I have two sets of tests passing now. One set (test_API_noncopy_manual.py) contains manually crafted test examples, and the other set (test_API_noncopy.py) has more or less the same set of tests as test_API_multiallelic.py.

In both sets of tests, NONCOPY characters in the reference panel are not counted when computing the number of alleles per site (i.e. n_alleles), which is used for mutation rate scaling.

The set of tests to keep is in test_API_noncopy.py. There are several major differences between this test file and test_API_multiallelic.py, on which it is heavily based.
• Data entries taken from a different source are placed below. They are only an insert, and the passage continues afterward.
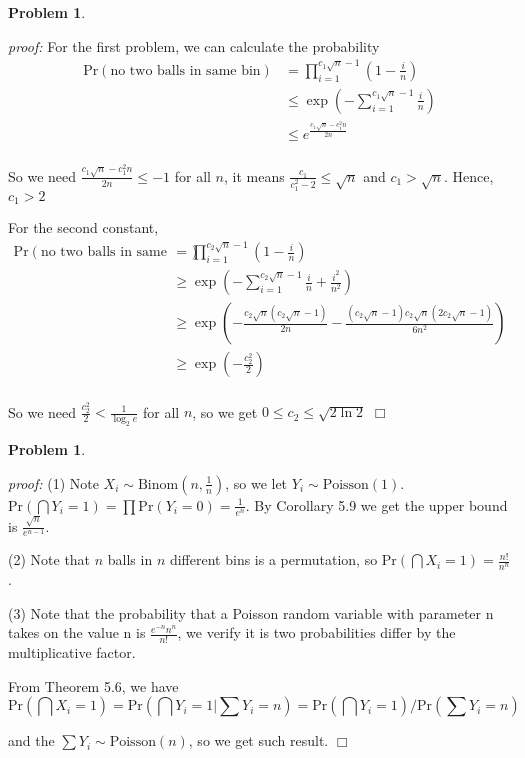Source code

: \documentclass{article}
\newtheorem{problem}[theorem]{Problem}
\newenvironment{solution}{\noindent \textit{proof:}}{$\Box$}
\begin{document}
\begin{problem}
\end{problem}
\begin{solution}
    For the first problem, we can calculate the probability
    \begin{align*}
        \mathrm{Pr}(\text{no two balls in same bin}) 
        &= \prod_{i=1}^{c_1\sqrt{n}-1}\left(1-\frac i n\right) \\
        &\leq \exp (-\sum_{i=1}^{c_1\sqrt{n}-1} \frac i n) \\
        &\leq  e^{\frac {c_1\sqrt{n}-c_1^2n} {2n}} \\
    \end{align*}
    
    So we need $\frac {c_1\sqrt{n}-c_1^2n} {2n} \leq -1$ for all $n$, it means $\frac {c_1} {c_1^2-2} \leq \sqrt{n}$ and $c_1 > \sqrt{n}$. Hence, $c_1 > 2$
    
    For the second constant, 
    \begin{align*}
        \mathrm{Pr}(\text{no two balls in same bin}) 
        &= \prod_{i=1}^{c_2\sqrt{n}-1}\left(1-\frac i n\right) \\
        &\geq \exp (-\sum_{i=1}^{c_2\sqrt{n}-1} \frac i n + \frac {i^2} {n^2}) \\
        &\geq \exp (- \frac {c_2\sqrt{n}(c_2\sqrt{n}-1)} {2n} - \frac {(c_2\sqrt{n}-1)c_2\sqrt{n}(2c_2\sqrt{n}-1)} {6n^2} )  \\
        &\geq \exp (- \frac {c_2^2} {2} )  \\
    \end{align*}
    
    So we need $\frac {c_2^2} {2}  < \frac 1 {\log_2 e} $ for all $n$, so we get
    $0 \leq c_2 \leq \sqrt{2\ln 2}$
\end{solution}

\begin{problem}
\end{problem}
\begin{solution}
    (1) Note $X_i \sim \text{Binom}(n, \frac 1 n)$, so we let $Y_i \sim \text{Poisson}(1)$.
    $\mathrm{Pr}(\bigcap Y_i=1) = \prod \mathrm{Pr}(Y_i=0) = \frac 1 {e^n}$. By Corollary 5.9 we get the upper bound is $\frac {\sqrt{n}} {e^{n-1}}$.
    
    (2) Note that $n$ balls in $n$ different bins is a permutation, so $\mathrm{Pr}(\bigcap X_i=1) = \frac {n!} {n^n}$.
    
    (3) Note that the probability that a Poisson random variable with parameter n takes on the value n is $\frac {e^{-n}n^n} {n!}$, we verify it is two probabilities differ by the multiplicative factor.
    
    From Theorem 5.6, we have 
    $$
    \mathrm{Pr}(\bigcap X_i=1)=\mathrm{Pr}(\bigcap Y_i=1|\sum Y_i = n) = 
    \mathrm{Pr}(\bigcap Y_i=1)/\mathrm{Pr}(\sum Y_i = n)
    $$
    
    and the $\sum Y_i \sim \text{Poisson}(n)$, so we get such result.
\end{solution}
\end{document}
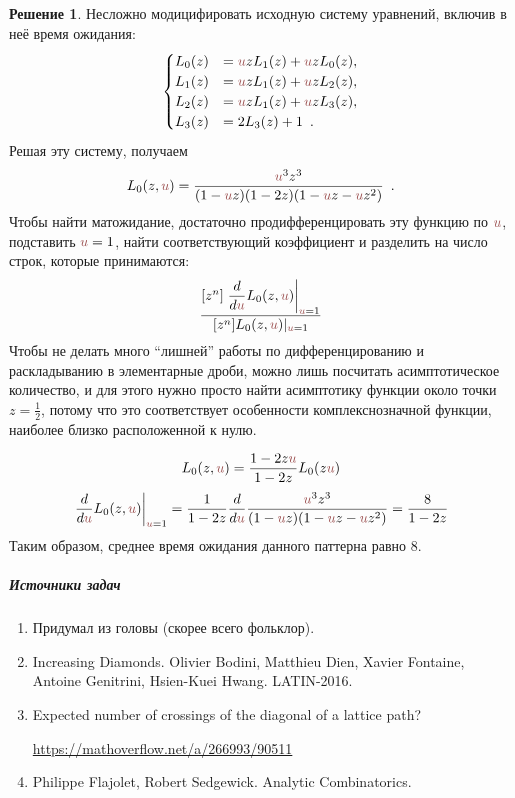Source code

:\documentclass[a5paper]{article}
\theoremstyle{definition}
\newtheorem*{solution}{Решение}
\begin{document}
\begin{solution}
Несложно модицифировать исходную систему уравнений, включив в неё время
ожидания:
\begin{equation}
\begin{cases}
    L_0(z) &= \uu z L_1(z) + \uu z L_0(z) ,\\
    L_1(z) &= \uu z L_1(z) + \uu z L_2(z) ,\\
    L_2(z) &= \uu z L_1(z) + \uu z L_3(z) ,\\
    L_3(z) &= 2 L_3(z) + 1\enspace.
\end{cases}
\end{equation}
Решая эту систему, получаем
\begin{equation}
    L_0(z, \uu) = \dfrac{\uu^3 z^3}{(1 - \uu z)(1 - 2z)(1 - \uu z - \uu z^2)}
    \enspace .
\end{equation}
Чтобы найти матожидание, достаточно продифференцировать эту функцию по \( \uu
\), подставить \( \uu = 1 \), найти соответствующий коэффициент и разделить на
число строк, которые принимаются:
\begin{equation}
    \dfrac{[z^n]\left. \dfrac{d}{d \uu} L_0(z, \uu) \right|_{\uu = 1}}
    {[z^n] L_0(z, \uu)|_{\uu = 1}}
\end{equation}
Чтобы не делать много ``лишней'' работы по дифференцированию и раскладыванию в
элементарные дроби, можно лишь посчитать асимптотическое количество, и для этого
нужно просто найти асимптотику функции около точки \( z = \frac12 \), потому что
это соответствует особенности комплекснозначной функции, наиболее близко
расположенной к нулю.

\begin{equation}
    L_0(z, \uu) = \dfrac{1 - 2z\uu}{1 - 2z} L_0(z \uu)
\end{equation}
\begin{equation}
    \left.\dfrac{d}{d\uu} L_0(z, \uu)\right|_{\uu = 1} = 
    \dfrac{1}{1 - 2z} \dfrac{d}{d \uu} \dfrac{\uu^3 z^3}{(1 - \uu z)(1 - \uu z -
\uu z^2)} 
    = \dfrac{8}{1 - 2z}
\end{equation}
Таким образом, среднее время ожидания данного паттерна равно \( 8 \).
\end{solution}

\subparagraph*{Источники задач}
\begin{enumerate}
\item Придумал из головы (скорее всего фольклор).
\item Increasing Diamonds. Olivier Bodini, Matthieu Dien, Xavier Fontaine,
Antoine Genitrini, Hsien-Kuei Hwang. LATIN-2016.
\item Expected number of crossings of the diagonal of a lattice path? 

\url{https://mathoverflow.net/a/266993/90511}
\item Philippe Flajolet, Robert Sedgewick. Analytic Combinatorics.
\end{enumerate}
\end{document}
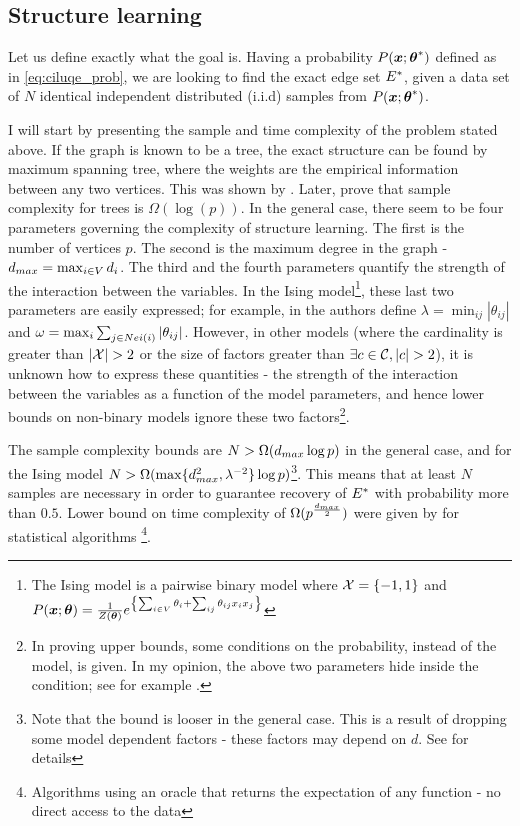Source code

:\subsection{Structure learning}
\label{sec:structure}
Let us define exactly what the goal is.
Having a probability $P(\boldsymbol{x};{\boldsymbol{\theta}}^{*})$ defined as in \eqref{eq:ciluqe_prob},
we are looking to find the exact edge set ${E}^{*}$, given a data set of $N$ identical independent distributed (i.i.d) samples from $P(\boldsymbol{x};{\boldsymbol{\theta}}^{*})$.

I will start by presenting the sample and time complexity of the problem stated above. 
If the graph is known to be a tree, the exact structure can be found by maximum spanning tree, where the weights are the empirical information between any two vertices. This was shown by \cite{chowLiu}. 
Later, \cite{tan2011learning} prove that sample complexity for trees is $\Omega(\log(p))$.
In the general case, there seem to be four parameters governing the complexity of structure learning.
The first is the number of vertices $p$.
The second is the maximum degree in the graph - $d_{max} = \max_{i \in V} d_i$.
The third and the fourth parameters quantify the strength of the interaction between the variables.
In the Ising model\footnote{ The Ising model is a pairwise binary model where ${\cal X} = \{-1,1\}$ and $P(\boldsymbol{x};\boldsymbol{\theta}) = \frac{1}{Z(\boldsymbol{\theta})} e^{\left\{\sum_{i \in V}\theta_i + \sum_{ij}\theta_{ij}x_ix_j\right\}}$}, these last two parameters are easily expressed; for example, in \cite{santhanam2012information} the authors define $\lambda = \min_{ij} |\theta_{ij}|$ and $\omega = \max_i \sum_{j \in Nei(i)} |\theta_{ij}|$.
However, in other models (where the cardinality is greater than $|\cX|>2$ or the size of factors greater than $\exists c \in \cC, |c|>2$), it is unknown how to express these quantities - the strength of the interaction between the variables as a function of the model parameters, and hence lower bounds on non-binary models ignore these two factors\footnote{In proving upper bounds, some conditions on the probability, instead of the model, is given. In my opinion, the above two parameters hide inside the condition; see for example \cite{bresler2008reconstruction}.}.

The sample complexity bounds are $N > \Omega(d_{max} \log p)$ in the general case, and for the Ising model $N > \Omega(\max\{d_{max}^2, \lambda^{-2}\}\log p)$\footnote{Note that the bound is looser in the general case. This is a result of dropping some model dependent factors - these factors may depend on $d$. See \cite{bresler2008reconstruction} for details}.
This means that at least $N$ samples are necessary in order to guarantee recovery of ${E}^{*}$ with probability more than $0.5$.
Lower bound on time complexity of $\Omega(p^{\frac{d_{max}}{2}})$ were given by \cite{bresler2014structure} for statistical algorithms \cite{feldman2013statistical}\footnote{Algorithms using an oracle that returns the expectation of any function - no direct access to the data}.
Instead of getting a genotype matrix from a simulated tree sequence as the reference panel, it calls another function (get_ancestral_haplotypes) to extract ancestral haplotypes from it. When there is recombination in the past, partial haplotypes with NONCOPY denoting non-ancestral material are incorporated into the reference panel.
Tree sequences are simulated using SMC instead of Hudson's, in order to avoid generating discontiguous partial haplotypes caused by trapped non-ancestral material.
NONCOPY and MISSING characters are not counted as distinct alleles (see related #33).

Probably I should delete test_API_noncopy_manual.py, unless some of the hand-crafted examples may be useful for testing. @jeromekelleher ?

Otherwise, I think the tests are ready for review @astheeggeggs, besides some more minor tweaks I'd like to make.

szhan commented 3 months ago

Ah, by modifying lshmm/api.py, both the haploid and diploid versions are affected, but I haven't added tests for the diploid version.

Also, I think we should probably include assertions that none of the most likely paths go through a base in the reference panel that is equal to NONCOPY.

astheeggeggs commented 3 months ago

Looking at this again, I think it needs a rethink. We have emission probabilities that don't sum to 1, which doesn't make sense in the usual HMM framework.

szhan commented 2 months ago

I'm going to scrap most of the code here, since it makes sense to do refactoring before adding new features. I'll probably just keep some of the handcrafted test cases and the routine that gets a ref. panel with NONCOPY states.

szhan commented 2 months ago

Aside from rethinking about this, we should probably refactor the code a bit first. See #37

szhan commented 1 month ago

I've deleted this branch of code, but it is probably useful to keep the discussion here.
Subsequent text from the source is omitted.